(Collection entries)
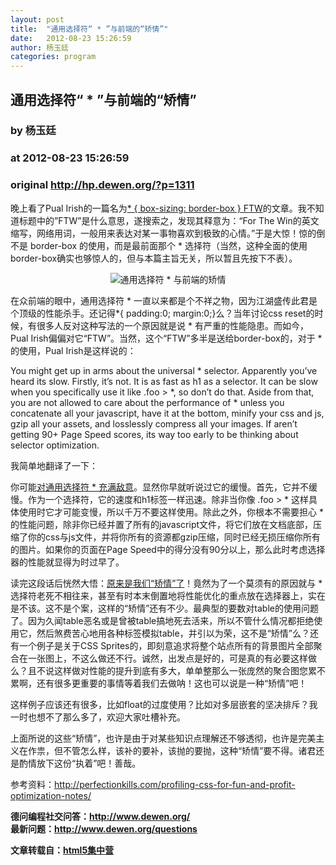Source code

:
 ```yaml
---
layout: post
title:  "通用选择符“ * ”与前端的“矫情”"
date:   2012-08-23 15:26:59
author: 杨玉廷
categories: program
---
```


## 通用选择符“ * ”与前端的“矫情”
### by 杨玉廷
### at 2012-08-23 15:26:59
### original <http://hp.dewen.org/?p=1311>

<p>晚上看了Pual Irish的一篇名为<a href="http://paulirish.com/2012/box-sizing-border-box-ftw/">* { box-sizing: border-box } FTW</a>的文章。我不知道标题中的”FTW”是什么意思，遂搜索之，发现其释意为：“For The Win的英文缩写，网络用词，一般用来表达对某一事物喜欢到极致的心情。”于是大惊！惊的倒不是 border-box 的使用，而是最前面那个 * 选择符（当然，这种全面的使用border-box确实也够惊人的，但与本篇主旨无关，所以暂且先按下不表）。</p>
<div style="text-align:center;margin-bottom:5px;margin-top:5px"><img src="http://hp.dewen.org/wp-content/uploads/2012/08/css_hacks.png" alt="通用选择符 * 与前端的矫情" title="通用选择符 * 与前端的矫情" border="0"></div>
<p><span></span></p>
<p>在众前端的眼中，通用选择符 * 一直以来都是个不祥之物，因为江湖盛传此君是个顶级的性能杀手。还记得*{ padding:0; margin:0;}么？当年讨论css reset的时候，有很多人反对这种写法的一个原因就是说 * 有严重的性能隐患。而如今，Pual Irish偏偏对它“FTW”。当然，这个“FTW”多半是送给border-box的，对于 * 的使用，Pual Irish是这样说的：</p>
<p>You might get up in arms about the universal * selector. Apparently you’ve heard its slow. Firstly, it’s not. It is as fast as h1 as a selector. It can be slow when you specifically use it like .foo &gt; *, so don’t do that. Aside from that, you are not allowed to care about the performance of * unless you concatenate all your javascript, have it at the bottom, minify your css and js, gzip all your assets, and losslessly compress all your images. If aren’t getting 90+ Page Speed scores, its way too early to be thinking about selector optimization.</p>
<p>我简单地翻译了一下：</p>
<p>你可能<a href="http://hp.dewen.org/?p=1311">对通用选择符 * 充满敌意</a>。显然你早就听说过它的缓慢。首先，它并不缓慢。作为一个选择符，它的速度和h1标签一样迅速。除非当你像 .foo &gt; * 这样具体使用时它才可能变慢，所以千万不要这样使用。除此之外，你根本不需要担心 * 的性能问题，除非你已经并置了所有的javascript文件，将它们放在文档底部，压缩了你的css与js文件，并将你所有的资源都gzip压缩，同时已经无损压缩你所有的图片。如果你的页面在Page Speed中的得分没有90分以上，那么此时考虑选择器的性能就显得为时过早了。</p>
<p>读完这段话后恍然大悟：<a href="http://hp.dewen.org/?p=1311">原来是我们“矫情”了</a>！竟然为了一个莫须有的原因就与 * 选择符老死不相往来，甚至有时本末倒置地将性能优化的重点放在选择器上，实在是不该。这不是个案，这样的“矫情”还有不少。最典型的要数对table的使用问题了。因为久闻table恶名或是曾被table搞地死去活来，所以不管什么情况都拒绝使用它，然后煞费苦心地用各种标签模拟table，并引以为荣，这不是“矫情”么？还有一个例子是关于CSS Sprites的，即刻意追求将整个站点所有的背景图片全部聚合在一张图上，不这么做还不行。诚然，出发点是好的，可是真的有必要这样做么？且不说这样做对性能的提升到底有多大，单单整那么一张庞然的聚合图您累不累啊，还有很多更重要的事情等着我们去做呐！这也可以说是一种“矫情”吧！</p>
<p>这样例子应该还有很多，比如float的过度使用？比如对多层嵌套的坚决排斥？我一时也想不了那么多了，欢迎大家吐槽补充。</p>
<p>上面所说的这些“矫情”，也许是由于对某些知识点理解还不够透彻，也许是完美主义在作祟，但不管怎么样，该补的要补，该抛的要抛，这种“矫情”要不得。诸君还是酌情放下这份“执着”吧！善哉。</p>
<p>参考资料：<a href="http://perfectionkills.com/profiling-css-for-fun-and-profit-optimization-notes/">http://perfectionkills.com/profiling-css-for-fun-and-profit-optimization-notes/</a></p>
<p><b>德问编程社交问答：<a href="http://www.dewen.org/">http://www.dewen.org/</a><br>
最新问题：<a href="http://www.dewen.org/questions">http://www.dewen.org/questions</a></b></p>
<p><b>文章转载自：<a href="http://www.html5sum.com/css-2/802.html">html5集中营</a></b></p>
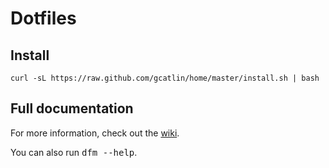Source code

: # Dotfiles

## Install
```
curl -sL https://raw.github.com/gcatlin/home/master/install.sh | bash
```

## Full documentation

For more information, check out the [wiki](http://github.com/justone/dotfiles/wiki).

You can also run <tt>dfm --help</tt>.

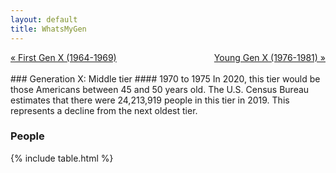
 ```yaml
---
layout: default
title: WhatsMyGen
---
```

<div style="overflow: hidden"><a href="/WhatsMyGen/generations/genx-first.html" class="previous" style="float: left !important">&laquo; First Gen X (1964-1969)</a><a href="/WhatsMyGen/generations/genx-young.html" class="next" style="float: right !important">Young Gen X (1976-1981) &raquo;</a></div>
<br>
### Generation X: Middle tier
#### 1970 to 1975
In 2020, this tier would be those Americans between 45 and 50 years old. The U.S. Census Bureau estimates that there were 24,213,919 people in this tier in 2019. This represents a decline from the next oldest tier.

### People

{% include table.html %}
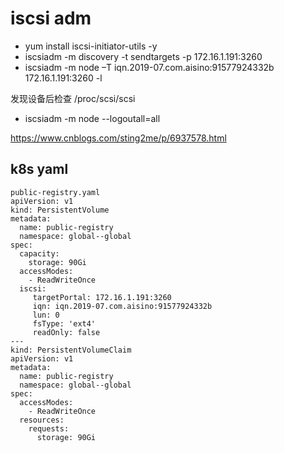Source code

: # iscsi adm

* yum install iscsi-initiator-utils -y
* iscsiadm -m discovery -t sendtargets -p 172.16.1.191:3260
* iscsiadm -m node –T iqn.2019-07.com.aisino:91577924332b  172.16.1.191:3260 -l

发现设备后检查 /proc/scsi/scsi 


* iscsiadm -m node --logoutall=all

https://www.cnblogs.com/sting2me/p/6937578.html


## k8s yaml

```
public-registry.yaml
apiVersion: v1
kind: PersistentVolume
metadata:
  name: public-registry
  namespace: global--global
spec:
  capacity:
    storage: 90Gi
  accessModes:
    - ReadWriteOnce
  iscsi:
     targetPortal: 172.16.1.191:3260
     iqn: iqn.2019-07.com.aisino:91577924332b
     lun: 0
     fsType: 'ext4'
     readOnly: false
---
kind: PersistentVolumeClaim
apiVersion: v1
metadata:
  name: public-registry
  namespace: global--global
spec:
  accessModes:
    - ReadWriteOnce
  resources:
    requests:
      storage: 90Gi
```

- **Exercise requirements**
Omitting the pictures, copy each record above exactly as it stands.

- **Finished task**
Source code

:
 ```yaml
---
layout: post
title:  "通用选择符“ * ”与前端的“矫情”"
date:   2012-08-23 15:26:59
author: 杨玉廷
categories: program
---
```


## 通用选择符“ * ”与前端的“矫情”
### by 杨玉廷
### at 2012-08-23 15:26:59
### original <http://hp.dewen.org/?p=1311>

<p>晚上看了Pual Irish的一篇名为<a href="http://paulirish.com/2012/box-sizing-border-box-ftw/">* { box-sizing: border-box } FTW</a>的文章。我不知道标题中的”FTW”是什么意思，遂搜索之，发现其释意为：“For The Win的英文缩写，网络用词，一般用来表达对某一事物喜欢到极致的心情。”于是大惊！惊的倒不是 border-box 的使用，而是最前面那个 * 选择符（当然，这种全面的使用border-box确实也够惊人的，但与本篇主旨无关，所以暂且先按下不表）。</p>
<div style="text-align:center;margin-bottom:5px;margin-top:5px"><img src="http://hp.dewen.org/wp-content/uploads/2012/08/css_hacks.png" alt="通用选择符 * 与前端的矫情" title="通用选择符 * 与前端的矫情" border="0"></div>
<p><span></span></p>
<p>在众前端的眼中，通用选择符 * 一直以来都是个不祥之物，因为江湖盛传此君是个顶级的性能杀手。还记得*{ padding:0; margin:0;}么？当年讨论css reset的时候，有很多人反对这种写法的一个原因就是说 * 有严重的性能隐患。而如今，Pual Irish偏偏对它“FTW”。当然，这个“FTW”多半是送给border-box的，对于 * 的使用，Pual Irish是这样说的：</p>
<p>You might get up in arms about the universal * selector. Apparently you’ve heard its slow. Firstly, it’s not. It is as fast as h1 as a selector. It can be slow when you specifically use it like .foo &gt; *, so don’t do that. Aside from that, you are not allowed to care about the performance of * unless you concatenate all your javascript, have it at the bottom, minify your css and js, gzip all your assets, and losslessly compress all your images. If aren’t getting 90+ Page Speed scores, its way too early to be thinking about selector optimization.</p>
<p>我简单地翻译了一下：</p>
<p>你可能<a href="http://hp.dewen.org/?p=1311">对通用选择符 * 充满敌意</a>。显然你早就听说过它的缓慢。首先，它并不缓慢。作为一个选择符，它的速度和h1标签一样迅速。除非当你像 .foo &gt; * 这样具体使用时它才可能变慢，所以千万不要这样使用。除此之外，你根本不需要担心 * 的性能问题，除非你已经并置了所有的javascript文件，将它们放在文档底部，压缩了你的css与js文件，并将你所有的资源都gzip压缩，同时已经无损压缩你所有的图片。如果你的页面在Page Speed中的得分没有90分以上，那么此时考虑选择器的性能就显得为时过早了。</p>
<p>读完这段话后恍然大悟：<a href="http://hp.dewen.org/?p=1311">原来是我们“矫情”了</a>！竟然为了一个莫须有的原因就与 * 选择符老死不相往来，甚至有时本末倒置地将性能优化的重点放在选择器上，实在是不该。这不是个案，这样的“矫情”还有不少。最典型的要数对table的使用问题了。因为久闻table恶名或是曾被table搞地死去活来，所以不管什么情况都拒绝使用它，然后煞费苦心地用各种标签模拟table，并引以为荣，这不是“矫情”么？还有一个例子是关于CSS Sprites的，即刻意追求将整个站点所有的背景图片全部聚合在一张图上，不这么做还不行。诚然，出发点是好的，可是真的有必要这样做么？且不说这样做对性能的提升到底有多大，单单整那么一张庞然的聚合图您累不累啊，还有很多更重要的事情等着我们去做呐！这也可以说是一种“矫情”吧！</p>
<p>这样例子应该还有很多，比如float的过度使用？比如对多层嵌套的坚决排斥？我一时也想不了那么多了，欢迎大家吐槽补充。</p>
<p>上面所说的这些“矫情”，也许是由于对某些知识点理解还不够透彻，也许是完美主义在作祟，但不管怎么样，该补的要补，该抛的要抛，这种“矫情”要不得。诸君还是酌情放下这份“执着”吧！善哉。</p>
<p>参考资料：<a href="http://perfectionkills.com/profiling-css-for-fun-and-profit-optimization-notes/">http://perfectionkills.com/profiling-css-for-fun-and-profit-optimization-notes/</a></p>
<p><b>德问编程社交问答：<a href="http://www.dewen.org/">http://www.dewen.org/</a><br>
最新问题：<a href="http://www.dewen.org/questions">http://www.dewen.org/questions</a></b></p>
<p><b>文章转载自：<a href="http://www.html5sum.com/css-2/802.html">html5集中营</a></b></p>
Source code

: # Dotfiles

## Install
```
curl -sL https://raw.github.com/gcatlin/home/master/install.sh | bash
```

## Full documentation

For more information, check out the [wiki](http://github.com/justone/dotfiles/wiki).

You can also run <tt>dfm --help</tt>.

 ```yaml
---
layout: default
title: WhatsMyGen
---
```

<div style="overflow: hidden"><a href="/WhatsMyGen/generations/genx-first.html" class="previous" style="float: left !important">&laquo; First Gen X (1964-1969)</a><a href="/WhatsMyGen/generations/genx-young.html" class="next" style="float: right !important">Young Gen X (1976-1981) &raquo;</a></div>
<br>
### Generation X: Middle tier
#### 1970 to 1975
In 2020, this tier would be those Americans between 45 and 50 years old. The U.S. Census Bureau estimates that there were 24,213,919 people in this tier in 2019. This represents a decline from the next oldest tier.

### People

{% include table.html %}
Source code

: # iscsi adm

* yum install iscsi-initiator-utils -y
* iscsiadm -m discovery -t sendtargets -p 172.16.1.191:3260
* iscsiadm -m node –T iqn.2019-07.com.aisino:91577924332b  172.16.1.191:3260 -l

发现设备后检查 /proc/scsi/scsi 


* iscsiadm -m node --logoutall=all

https://www.cnblogs.com/sting2me/p/6937578.html


## k8s yaml

```
public-registry.yaml
apiVersion: v1
kind: PersistentVolume
metadata:
  name: public-registry
  namespace: global--global
spec:
  capacity:
    storage: 90Gi
  accessModes:
    - ReadWriteOnce
  iscsi:
     targetPortal: 172.16.1.191:3260
     iqn: iqn.2019-07.com.aisino:91577924332b
     lun: 0
     fsType: 'ext4'
     readOnly: false
---
kind: PersistentVolumeClaim
apiVersion: v1
metadata:
  name: public-registry
  namespace: global--global
spec:
  accessModes:
    - ReadWriteOnce
  resources:
    requests:
      storage: 90Gi
```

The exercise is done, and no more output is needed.